Bald schon, so jedenfalls legt es Beachy nahe, nahm die Idee staatlicher Kontrolle der homosexuellen Subkultur den Charakter eines Kuriositätenkabinetts an. Der Gründer und langjährige Leiter des Dezernats, Leopold von Meerscheidt-Hüllessem, führte höchstpersönlich sein internationales Publikum durch die einschlägigen Lokale, um ihnen deviante Studienobjekte zu präsentieren. Mit den Mitteln staatlicher Überwachung und dem ganzen Repertoire von Aufzeichnungsmethoden wurde aber zugleich seit den achtziger Jahren mehr und mehr festgeschrieben, wofür zwei Jahrzehnte zuvor Karl Heinrich Ulrichs vor dem Deutschen Juristentag von seinen Kollegen noch niedergeschrien wurde: die Anerkennung der Homosexualität als einer eigenen Form des Zusammenlebens, die Möglichkeit der gleichgeschlechtlichen Ehe hierbei übrigens eingeschlossen.
Berlin entwickelte sich jedoch nicht allein zu einem "Labor für sexuelle Abweichungen". Das von Meerscheidt-Hüllessem geführte Dezernat wurde 1896 umbenannt und war fortan für "Homosexuelle und Erpresser" zuständig. Magnus Hirschfeld schätzte, dass jeder dritte Berliner Homosexuelle im Lauf seines Lebens Opfer einer Erpressung wurde. Doch wussten nicht allein Stricher, die offenbar besonders häufig auf diese Weise ihren Freiern zusetzten, um eine solche Möglichkeit, den bürgerlichen Tod als perfide Waffe einzusetzen. 1907 wurde Homosexualität zum Gegenstand der Presse, der Gerichte und schließlich sogar des Parlaments. Zur Debatte stand eine heikle Frage: War, wissentlich oder auch nicht, Wilhelm II. von einem Kreis homosexueller Ratgeber umgeben? War Wilhelms "Liebenberger Tafelrunde", der hochrangige Diplomaten, Militärs und Politiker angehörten, nichts anderes als eine Gruppe homosexueller Freunde, die die Geschicke des Kaiserreichs in ihrem Sinne zu beeinflussen suchten?

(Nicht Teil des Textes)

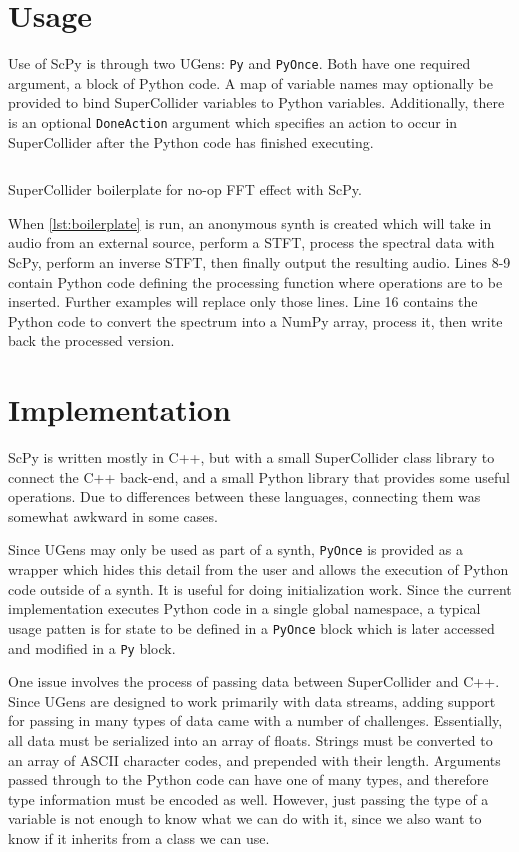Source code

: \documentclass{article}
\begin{document}
\section{Usage}

Use of ScPy is through two UGens: \texttt{Py} and \texttt{PyOnce}. Both have one required argument,
a block of Python code. A map of variable names may optionally be provided to bind SuperCollider
variables to Python variables.  Additionally, there is an optional \texttt{DoneAction} argument which
specifies an action to occur in SuperCollider after the Python code has finished executing.

\begin{listing}[H]
    \inputminted[linenos=true]{SuperCollider}{../examples/template.sc}
    \caption{SuperCollider boilerplate for no-op FFT effect with ScPy.}
    \label{lst:boilerplate}
\end{listing}

When \autoref{lst:boilerplate} is run, an anonymous synth is created which will take in audio
from an external source, perform a STFT, process the spectral data with ScPy, perform an inverse
STFT, then finally output the resulting audio. Lines 8-9 contain Python code defining the
processing function where operations are to be inserted. Further examples will replace only those
lines. Line 16 contains the Python code to convert the spectrum into a NumPy array, process it,
then write back the processed version.

\section{Implementation}

ScPy is written mostly in C++, but with a small SuperCollider class library to connect the C++
back-end, and a small Python library that provides some useful operations. Due to differences
between these languages, connecting them was somewhat awkward in some cases.

Since UGens may only be used as part of a synth, \texttt{PyOnce} is provided as a wrapper which
hides this detail from the user and allows the execution of Python code outside of a synth. It is
useful for doing initialization work.  Since the current implementation executes Python code in a
single global namespace, a typical usage patten is for state to be defined in a \texttt{PyOnce}
block which is later accessed and modified in a \texttt{Py} block.

One issue involves the process of passing data between SuperCollider and C++. Since UGens are
designed to work primarily with data streams, adding support for passing in many types of data came
with a number of challenges. Essentially, all data must be serialized into an array of floats.
Strings must be converted to an array of ASCII character codes, and prepended with their length.
Arguments passed through to the Python code can have one of many types, and therefore type
information must be encoded as well. However, just passing the type of a variable is not enough to
know what we can do with it, since we also want to know if it inherits from a class we can use.
\end{document}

Die von Maximilian Harden losgetretene Kampagne mündete nicht allein in Verleumdungsklagen und Prozessen. Der preußische Staat sah sich in Gestalt seines Kriegsministers Karl von Einem dazu veranlasst, vor dem Reichstag ganz offiziell das Verhältnis des Staates zur Homosexualität klarzustellen. Konnte es sein, dass es auch in den Reihen des deutschen Offizierskorps Homosexuelle gab? Im schrillen Tonfall gab der Minister Auskunft: "Ein solcher Mann darf nie und nimmer Offizier sein. Ein solcher Mann kommt in die Lage, sich gegen seinen Eid zu vergehen . . . Ein solcher Mann untergräbt die Disziplin." Für die Schlussworte seiner Rede vermerkt das Protokoll der Reichstagssitzung fortgesetzten lebhaften Beifall: "Wo ein solcher Mann mit solchen Gefühlen in der Armee weilen sollte, da möchte ich ihm zurufen: Nimm deinen Abschied, entferne dich, denn du gehörst nicht in unsere Reihen! Wird er aber gefaßt, meine Herren, wer es auch sei, und mag er stehen, an welchem Ort es auch ist, so muß er vernichtet werden." Ein Vierteljahrhundert später folgten, nicht allein in Berlin, solchen Worten die Taten. Diese Zeit genauer in den Blick zu nehmen, hat Robert Beachy für einen zweiten Band in Aussicht gestellt.
STEFFEN SIEGEL.
Robert Beachy: "Das andere Berlin". Die Erfindung der Homosexualität. Eine deutsche Geschichte 1867-1933.
Aus dem Englischen von Hans Freundl. Siedler Verlag, Berlin 2015. 464 S., geb., 24,99 [Euro].